» **EXERCISE REQUIREMENTS**
Scan the entries below and report only how many lines contain "page".

» **THE INPUT**

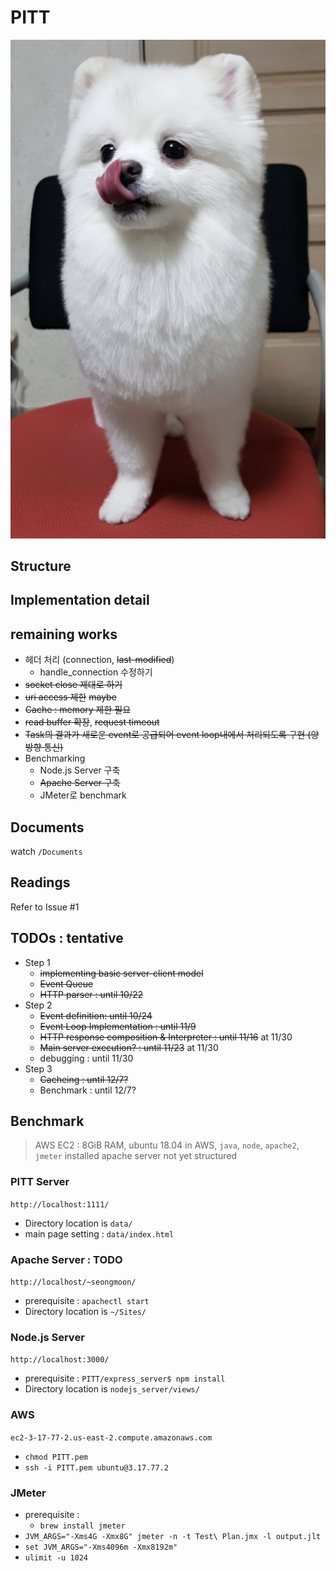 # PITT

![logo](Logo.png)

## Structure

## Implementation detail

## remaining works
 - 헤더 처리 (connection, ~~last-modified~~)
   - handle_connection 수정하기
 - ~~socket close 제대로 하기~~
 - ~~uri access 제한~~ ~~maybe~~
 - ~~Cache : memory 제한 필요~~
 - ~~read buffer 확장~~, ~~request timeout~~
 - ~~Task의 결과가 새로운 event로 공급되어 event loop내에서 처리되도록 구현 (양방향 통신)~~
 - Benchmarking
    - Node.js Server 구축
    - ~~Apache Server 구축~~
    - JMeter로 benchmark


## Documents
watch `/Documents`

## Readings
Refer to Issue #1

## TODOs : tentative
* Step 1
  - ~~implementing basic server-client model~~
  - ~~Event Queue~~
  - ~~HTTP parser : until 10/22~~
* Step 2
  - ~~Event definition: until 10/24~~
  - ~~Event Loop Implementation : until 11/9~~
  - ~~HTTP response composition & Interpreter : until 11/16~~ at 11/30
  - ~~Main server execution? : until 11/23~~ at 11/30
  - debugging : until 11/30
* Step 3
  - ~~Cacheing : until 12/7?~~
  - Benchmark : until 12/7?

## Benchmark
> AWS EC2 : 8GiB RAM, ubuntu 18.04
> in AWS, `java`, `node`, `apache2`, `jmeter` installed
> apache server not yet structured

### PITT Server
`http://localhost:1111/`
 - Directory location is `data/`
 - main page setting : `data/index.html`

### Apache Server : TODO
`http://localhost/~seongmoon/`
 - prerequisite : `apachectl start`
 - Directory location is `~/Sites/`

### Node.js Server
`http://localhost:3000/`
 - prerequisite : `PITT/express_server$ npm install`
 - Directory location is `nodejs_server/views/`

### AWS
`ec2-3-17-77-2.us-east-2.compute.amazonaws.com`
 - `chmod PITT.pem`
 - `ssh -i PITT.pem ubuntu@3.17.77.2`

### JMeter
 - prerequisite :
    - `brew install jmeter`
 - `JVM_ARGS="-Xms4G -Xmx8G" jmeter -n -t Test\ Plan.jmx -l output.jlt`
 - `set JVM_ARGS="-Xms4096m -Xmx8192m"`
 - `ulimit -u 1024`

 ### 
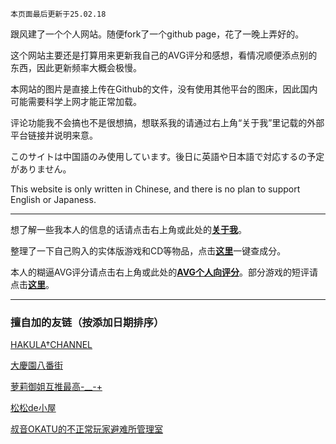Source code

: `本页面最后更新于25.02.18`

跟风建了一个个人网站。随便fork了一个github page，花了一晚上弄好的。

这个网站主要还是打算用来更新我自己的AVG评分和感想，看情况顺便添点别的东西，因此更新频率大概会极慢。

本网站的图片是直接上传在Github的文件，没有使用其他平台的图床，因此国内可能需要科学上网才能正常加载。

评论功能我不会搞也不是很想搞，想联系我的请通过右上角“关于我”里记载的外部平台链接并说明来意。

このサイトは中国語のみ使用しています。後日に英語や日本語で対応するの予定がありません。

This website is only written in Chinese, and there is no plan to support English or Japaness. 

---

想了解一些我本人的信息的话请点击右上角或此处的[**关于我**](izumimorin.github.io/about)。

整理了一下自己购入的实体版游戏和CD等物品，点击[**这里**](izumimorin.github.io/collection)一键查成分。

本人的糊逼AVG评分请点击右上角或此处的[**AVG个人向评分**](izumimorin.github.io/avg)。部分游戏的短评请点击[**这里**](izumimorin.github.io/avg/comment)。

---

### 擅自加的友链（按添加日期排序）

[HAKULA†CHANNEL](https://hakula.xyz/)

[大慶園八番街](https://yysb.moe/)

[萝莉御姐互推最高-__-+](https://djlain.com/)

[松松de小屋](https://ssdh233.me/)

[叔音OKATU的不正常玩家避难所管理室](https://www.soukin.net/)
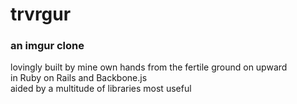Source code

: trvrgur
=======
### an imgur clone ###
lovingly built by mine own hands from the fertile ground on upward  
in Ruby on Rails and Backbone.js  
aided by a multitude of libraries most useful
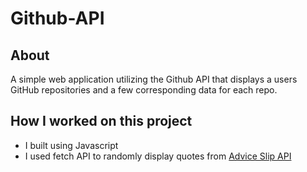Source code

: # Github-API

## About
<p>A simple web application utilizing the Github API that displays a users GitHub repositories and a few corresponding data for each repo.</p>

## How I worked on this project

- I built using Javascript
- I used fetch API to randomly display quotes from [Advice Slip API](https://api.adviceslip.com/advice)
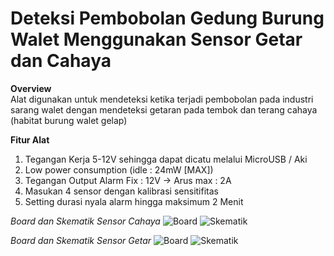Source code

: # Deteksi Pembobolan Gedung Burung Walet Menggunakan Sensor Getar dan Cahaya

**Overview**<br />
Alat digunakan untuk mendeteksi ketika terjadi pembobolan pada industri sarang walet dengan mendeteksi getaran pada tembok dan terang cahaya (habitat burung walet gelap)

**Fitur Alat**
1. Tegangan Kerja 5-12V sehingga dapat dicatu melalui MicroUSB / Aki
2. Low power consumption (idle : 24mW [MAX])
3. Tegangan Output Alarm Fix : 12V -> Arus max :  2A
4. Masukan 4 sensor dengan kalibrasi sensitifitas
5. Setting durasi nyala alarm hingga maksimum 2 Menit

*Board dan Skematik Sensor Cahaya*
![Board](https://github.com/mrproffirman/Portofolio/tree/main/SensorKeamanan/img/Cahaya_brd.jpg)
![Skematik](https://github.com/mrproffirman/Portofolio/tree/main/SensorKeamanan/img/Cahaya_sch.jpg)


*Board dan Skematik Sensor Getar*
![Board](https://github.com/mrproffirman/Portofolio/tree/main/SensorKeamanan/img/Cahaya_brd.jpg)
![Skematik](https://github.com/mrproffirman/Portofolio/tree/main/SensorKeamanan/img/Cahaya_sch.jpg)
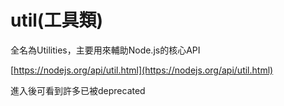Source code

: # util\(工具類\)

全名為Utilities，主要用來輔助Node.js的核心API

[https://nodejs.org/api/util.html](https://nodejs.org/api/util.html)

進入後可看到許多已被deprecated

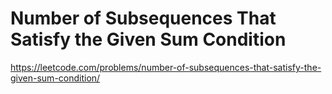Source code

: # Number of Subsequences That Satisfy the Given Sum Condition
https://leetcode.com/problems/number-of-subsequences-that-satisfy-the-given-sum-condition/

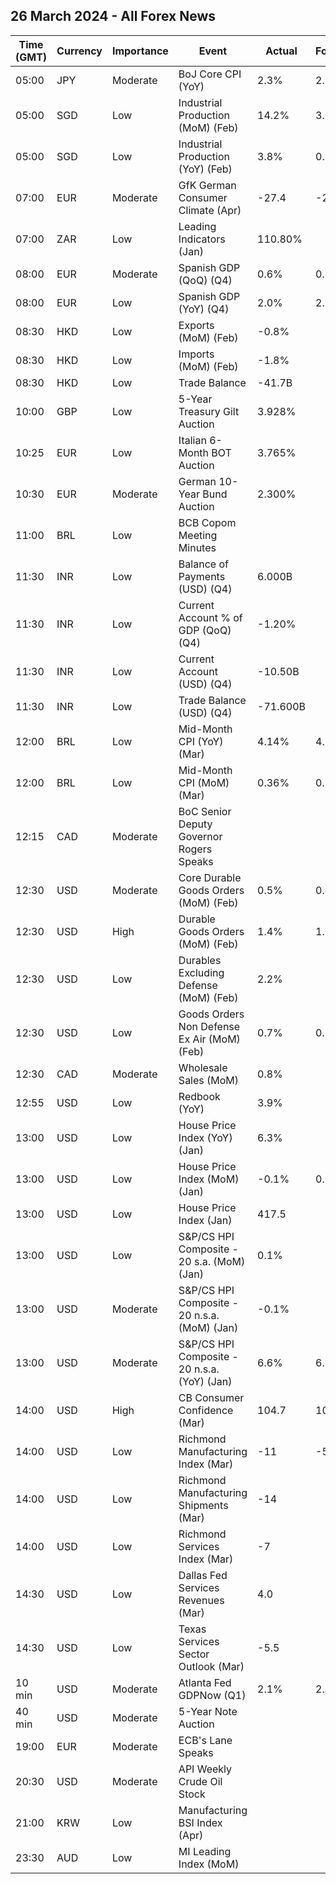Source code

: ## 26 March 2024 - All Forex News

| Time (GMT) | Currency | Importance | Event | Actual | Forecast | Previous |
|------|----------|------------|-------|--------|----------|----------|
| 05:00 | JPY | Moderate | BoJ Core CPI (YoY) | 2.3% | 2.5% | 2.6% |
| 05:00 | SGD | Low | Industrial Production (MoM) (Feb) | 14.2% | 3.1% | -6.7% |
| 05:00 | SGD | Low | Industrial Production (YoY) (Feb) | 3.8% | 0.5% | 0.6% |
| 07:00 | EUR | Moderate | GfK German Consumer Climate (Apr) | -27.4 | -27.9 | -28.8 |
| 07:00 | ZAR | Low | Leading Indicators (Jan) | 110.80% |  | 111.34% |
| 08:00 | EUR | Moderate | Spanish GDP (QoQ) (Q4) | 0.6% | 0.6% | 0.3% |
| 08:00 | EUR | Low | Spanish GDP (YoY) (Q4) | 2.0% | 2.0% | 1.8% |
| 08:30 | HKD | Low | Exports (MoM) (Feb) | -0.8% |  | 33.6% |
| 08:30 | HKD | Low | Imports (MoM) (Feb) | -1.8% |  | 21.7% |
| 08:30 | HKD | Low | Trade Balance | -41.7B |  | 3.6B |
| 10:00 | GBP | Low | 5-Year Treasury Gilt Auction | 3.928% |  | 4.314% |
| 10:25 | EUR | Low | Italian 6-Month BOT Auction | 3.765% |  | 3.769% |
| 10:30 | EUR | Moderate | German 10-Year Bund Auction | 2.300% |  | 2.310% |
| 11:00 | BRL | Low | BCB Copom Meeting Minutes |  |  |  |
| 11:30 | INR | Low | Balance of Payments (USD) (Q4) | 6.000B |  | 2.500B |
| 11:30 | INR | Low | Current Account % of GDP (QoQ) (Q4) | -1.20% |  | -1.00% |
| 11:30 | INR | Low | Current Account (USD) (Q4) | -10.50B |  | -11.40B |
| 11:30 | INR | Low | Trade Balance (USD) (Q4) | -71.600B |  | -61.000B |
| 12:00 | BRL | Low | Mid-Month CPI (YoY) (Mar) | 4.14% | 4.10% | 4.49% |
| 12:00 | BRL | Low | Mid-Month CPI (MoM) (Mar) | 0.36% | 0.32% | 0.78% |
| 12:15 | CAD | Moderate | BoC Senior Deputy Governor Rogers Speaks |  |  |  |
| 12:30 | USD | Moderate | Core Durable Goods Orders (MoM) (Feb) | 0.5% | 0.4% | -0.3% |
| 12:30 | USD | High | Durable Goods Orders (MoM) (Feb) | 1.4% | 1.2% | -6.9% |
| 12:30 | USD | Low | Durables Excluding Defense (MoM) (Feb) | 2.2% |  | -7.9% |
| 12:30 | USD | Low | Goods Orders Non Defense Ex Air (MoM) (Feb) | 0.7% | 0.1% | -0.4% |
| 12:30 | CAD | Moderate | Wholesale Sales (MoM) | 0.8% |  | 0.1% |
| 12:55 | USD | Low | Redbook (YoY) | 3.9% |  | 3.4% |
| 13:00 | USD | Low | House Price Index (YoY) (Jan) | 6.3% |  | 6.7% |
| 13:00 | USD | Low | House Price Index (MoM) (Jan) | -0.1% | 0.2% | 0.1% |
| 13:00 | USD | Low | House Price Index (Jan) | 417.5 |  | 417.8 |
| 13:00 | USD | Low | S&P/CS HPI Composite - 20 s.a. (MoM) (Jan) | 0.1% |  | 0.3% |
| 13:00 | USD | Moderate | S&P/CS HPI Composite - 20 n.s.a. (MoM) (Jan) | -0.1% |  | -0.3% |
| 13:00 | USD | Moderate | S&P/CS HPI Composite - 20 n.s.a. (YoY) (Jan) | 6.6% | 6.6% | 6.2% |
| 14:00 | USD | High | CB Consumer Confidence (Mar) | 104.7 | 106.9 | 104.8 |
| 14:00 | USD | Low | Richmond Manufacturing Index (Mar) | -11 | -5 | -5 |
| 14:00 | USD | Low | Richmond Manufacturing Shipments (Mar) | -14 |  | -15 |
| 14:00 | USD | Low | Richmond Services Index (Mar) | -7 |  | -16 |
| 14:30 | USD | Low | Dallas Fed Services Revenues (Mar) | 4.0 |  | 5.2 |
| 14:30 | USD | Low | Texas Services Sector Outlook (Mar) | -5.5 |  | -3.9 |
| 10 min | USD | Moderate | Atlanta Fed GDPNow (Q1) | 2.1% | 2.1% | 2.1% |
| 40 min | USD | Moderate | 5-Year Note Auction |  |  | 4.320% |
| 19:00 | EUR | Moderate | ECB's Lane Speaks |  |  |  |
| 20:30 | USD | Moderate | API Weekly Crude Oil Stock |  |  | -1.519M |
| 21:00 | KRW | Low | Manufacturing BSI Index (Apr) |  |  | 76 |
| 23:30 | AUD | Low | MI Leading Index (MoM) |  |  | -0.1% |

» **ANSWER BELOW**
2